Однажды во время экскурсии в Тлемсен, Оран и окрестности мы постоянно натыкались на какую-то страшную мрачную морду, расклеенную на всех стенах в виде плакатов. Мои дети забеспокоились: не объявление ли это о розыске вроде «Беглый негр вырезал целую семью, если кто-нибудь увидит...» и так далее? Мы даже начали подозрительно озираться. Потом нам объяснили – плакатами почтили визит какого-то именитого государственного деятеля.

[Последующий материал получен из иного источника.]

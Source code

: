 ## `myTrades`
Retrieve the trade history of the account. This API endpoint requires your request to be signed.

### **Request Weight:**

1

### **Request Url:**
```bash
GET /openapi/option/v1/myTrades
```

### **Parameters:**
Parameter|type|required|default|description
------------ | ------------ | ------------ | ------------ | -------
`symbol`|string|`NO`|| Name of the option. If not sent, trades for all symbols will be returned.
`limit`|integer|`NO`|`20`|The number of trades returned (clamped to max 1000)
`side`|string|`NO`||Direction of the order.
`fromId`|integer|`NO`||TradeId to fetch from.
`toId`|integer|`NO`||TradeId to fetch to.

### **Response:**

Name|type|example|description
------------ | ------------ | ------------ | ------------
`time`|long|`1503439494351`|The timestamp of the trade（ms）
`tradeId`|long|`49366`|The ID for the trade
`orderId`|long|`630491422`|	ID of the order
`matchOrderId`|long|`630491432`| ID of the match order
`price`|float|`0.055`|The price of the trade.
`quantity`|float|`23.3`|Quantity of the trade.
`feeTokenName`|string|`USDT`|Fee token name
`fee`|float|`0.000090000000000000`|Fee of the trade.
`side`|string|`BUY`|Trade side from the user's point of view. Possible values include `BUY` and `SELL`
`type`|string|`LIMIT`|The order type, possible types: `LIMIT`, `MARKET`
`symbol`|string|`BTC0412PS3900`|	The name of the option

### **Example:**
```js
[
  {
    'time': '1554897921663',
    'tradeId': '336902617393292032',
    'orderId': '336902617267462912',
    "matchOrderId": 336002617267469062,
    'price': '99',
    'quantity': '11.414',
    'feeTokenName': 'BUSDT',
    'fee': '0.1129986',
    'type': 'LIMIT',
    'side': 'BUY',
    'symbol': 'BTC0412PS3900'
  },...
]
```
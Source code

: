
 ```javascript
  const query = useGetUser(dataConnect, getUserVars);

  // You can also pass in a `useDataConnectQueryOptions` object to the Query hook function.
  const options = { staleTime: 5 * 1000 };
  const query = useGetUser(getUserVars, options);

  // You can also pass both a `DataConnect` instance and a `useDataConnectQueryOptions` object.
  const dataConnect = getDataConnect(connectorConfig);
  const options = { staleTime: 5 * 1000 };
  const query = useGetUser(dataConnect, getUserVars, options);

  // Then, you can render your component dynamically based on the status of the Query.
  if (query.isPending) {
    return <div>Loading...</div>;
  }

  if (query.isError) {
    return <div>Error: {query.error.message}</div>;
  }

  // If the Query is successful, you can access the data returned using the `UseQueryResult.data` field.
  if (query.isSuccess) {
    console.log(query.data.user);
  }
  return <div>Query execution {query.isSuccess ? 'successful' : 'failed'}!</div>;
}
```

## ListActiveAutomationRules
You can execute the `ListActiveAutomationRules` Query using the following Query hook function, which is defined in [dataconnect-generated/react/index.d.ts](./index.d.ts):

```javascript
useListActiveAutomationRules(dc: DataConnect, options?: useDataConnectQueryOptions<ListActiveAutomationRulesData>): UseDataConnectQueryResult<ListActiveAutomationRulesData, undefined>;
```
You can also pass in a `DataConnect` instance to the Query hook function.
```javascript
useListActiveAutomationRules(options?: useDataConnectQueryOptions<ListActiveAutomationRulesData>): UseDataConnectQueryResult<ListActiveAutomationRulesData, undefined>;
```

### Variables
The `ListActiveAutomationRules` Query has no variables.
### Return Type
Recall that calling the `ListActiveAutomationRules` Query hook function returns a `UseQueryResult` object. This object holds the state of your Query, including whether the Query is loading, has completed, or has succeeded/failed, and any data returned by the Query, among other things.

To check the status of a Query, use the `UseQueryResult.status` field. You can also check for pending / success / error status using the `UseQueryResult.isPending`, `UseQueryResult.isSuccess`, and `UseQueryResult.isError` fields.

Понятия не имею, кто он такой, но его физиономия могла присниться лишь в страшном сне. На наши снимки она попала лишь потому, что висела повсюду и без нее не удавался ни один ракурс.
Землетрясение началось вечером. Я сидела на кушетке в гостиной у детей. Ивона пошла к соседям этажом ниже, Каролина спала, Ежи стоял рядом, мы разговаривали. Мимо дома по шоссе со скрежетом и грохотом пронесся большой грузовик – все заходило ходуном; грузовик уехал, однако все продолжало трястись, в том числе и кушетка подо мной. Не грузовик, а какое-то чудовище промчалось, раз дом до сих пор резонирует. На столе звенели стаканы.
– Что же это такое, ребенок? – разобиделась я.
– Землетрясение, мамуся, – грустно ответил он.
– Не говори чепухи! – не поверила я.
– В самом деле землетрясение. Что делать – бежать за Ивоной или вынести Каролину? На всякий случай обуюсь.
Он надел башмаки, хотя трясти перестало. Тогда я впервые узнала: следует ожидать второго толчка, который может случиться, а может и нет. Если нет, очередное землетрясение произойдет когда-нибудь в другой раз, и никаких проблем. А если да, то после второго толчка будет третий, от которого все начнет рушиться.